(Beginning of THE INPUT)

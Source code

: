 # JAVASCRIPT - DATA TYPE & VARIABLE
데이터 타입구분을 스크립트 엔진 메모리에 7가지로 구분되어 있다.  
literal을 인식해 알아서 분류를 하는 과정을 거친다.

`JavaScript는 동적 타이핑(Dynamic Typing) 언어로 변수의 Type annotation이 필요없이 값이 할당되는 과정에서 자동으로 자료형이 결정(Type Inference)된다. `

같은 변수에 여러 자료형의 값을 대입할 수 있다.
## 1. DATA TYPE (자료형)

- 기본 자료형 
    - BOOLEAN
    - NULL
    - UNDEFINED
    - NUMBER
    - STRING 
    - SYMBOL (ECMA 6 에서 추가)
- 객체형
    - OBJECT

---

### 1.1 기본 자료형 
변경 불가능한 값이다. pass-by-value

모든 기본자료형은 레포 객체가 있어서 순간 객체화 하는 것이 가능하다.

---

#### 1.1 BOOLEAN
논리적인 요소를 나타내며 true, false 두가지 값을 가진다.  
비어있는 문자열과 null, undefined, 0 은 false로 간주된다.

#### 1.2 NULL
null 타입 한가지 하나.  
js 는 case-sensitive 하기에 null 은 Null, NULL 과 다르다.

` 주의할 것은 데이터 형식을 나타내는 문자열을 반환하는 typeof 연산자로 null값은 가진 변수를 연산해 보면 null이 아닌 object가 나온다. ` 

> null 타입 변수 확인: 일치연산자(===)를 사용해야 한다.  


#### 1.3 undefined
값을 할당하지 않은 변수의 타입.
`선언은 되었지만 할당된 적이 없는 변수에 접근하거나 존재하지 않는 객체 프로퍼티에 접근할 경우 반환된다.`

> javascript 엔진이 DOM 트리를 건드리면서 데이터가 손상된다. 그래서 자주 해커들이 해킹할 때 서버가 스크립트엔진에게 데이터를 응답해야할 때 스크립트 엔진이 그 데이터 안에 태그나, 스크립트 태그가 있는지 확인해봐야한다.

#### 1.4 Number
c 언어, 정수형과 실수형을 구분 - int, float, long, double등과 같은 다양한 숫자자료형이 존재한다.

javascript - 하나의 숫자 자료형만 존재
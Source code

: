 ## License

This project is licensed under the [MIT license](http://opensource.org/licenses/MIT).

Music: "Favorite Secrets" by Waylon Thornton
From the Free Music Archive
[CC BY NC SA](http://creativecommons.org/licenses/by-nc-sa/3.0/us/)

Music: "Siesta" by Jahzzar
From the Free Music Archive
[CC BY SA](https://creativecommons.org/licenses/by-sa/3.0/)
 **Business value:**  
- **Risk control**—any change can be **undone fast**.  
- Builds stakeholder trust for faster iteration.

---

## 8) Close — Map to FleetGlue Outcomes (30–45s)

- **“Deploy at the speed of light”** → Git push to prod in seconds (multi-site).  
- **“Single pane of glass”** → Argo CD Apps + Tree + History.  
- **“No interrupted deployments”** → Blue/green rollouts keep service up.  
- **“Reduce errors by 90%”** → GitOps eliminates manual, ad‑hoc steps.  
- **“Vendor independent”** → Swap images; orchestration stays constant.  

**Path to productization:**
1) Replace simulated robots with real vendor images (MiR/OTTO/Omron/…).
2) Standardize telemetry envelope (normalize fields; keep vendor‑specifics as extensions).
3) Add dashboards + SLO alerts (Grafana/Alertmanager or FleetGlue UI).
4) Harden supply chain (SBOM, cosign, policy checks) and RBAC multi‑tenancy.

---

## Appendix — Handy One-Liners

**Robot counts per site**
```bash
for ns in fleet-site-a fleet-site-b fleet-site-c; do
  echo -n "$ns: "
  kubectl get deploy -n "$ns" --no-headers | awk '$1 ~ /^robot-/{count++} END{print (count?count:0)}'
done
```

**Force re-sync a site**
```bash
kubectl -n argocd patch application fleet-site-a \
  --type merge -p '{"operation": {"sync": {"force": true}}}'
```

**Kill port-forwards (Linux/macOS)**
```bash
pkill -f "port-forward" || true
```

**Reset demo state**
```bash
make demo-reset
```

(End of THE INPUT)

GOAL OF THE EXERCISE |
An exact copy of every line from the one containing "orchestration stays constant." through the last line of the entries is required; please add nothing.

ANSWER SECTION |
- **“Vendor independent”** → Swap images; orchestration stays constant.  

**Path to productization:**
1) Replace simulated robots with real vendor images (MiR/OTTO/Omron/…).
2) Standardize telemetry envelope (normalize fields; keep vendor‑specifics as extensions).
3) Add dashboards + SLO alerts (Grafana/Alertmanager or FleetGlue UI).
4) Harden supply chain (SBOM, cosign, policy checks) and RBAC multi‑tenancy.

---

## Appendix — Handy One-Liners

**Robot counts per site**
```bash
for ns in fleet-site-a fleet-site-b fleet-site-c; do
  echo -n "$ns: "
  kubectl get deploy -n "$ns" --no-headers | awk '$1 ~ /^robot-/{count++} END{print (count?count:0)}'
done
```

**Force re-sync a site**
```bash
kubectl -n argocd patch application fleet-site-a \
  --type merge -p '{"operation": {"sync": {"force": true}}}'
```

**Kill port-forwards (Linux/macOS)**
```bash
pkill -f "port-forward" || true
```

**Reset demo state**
```bash
make demo-reset
```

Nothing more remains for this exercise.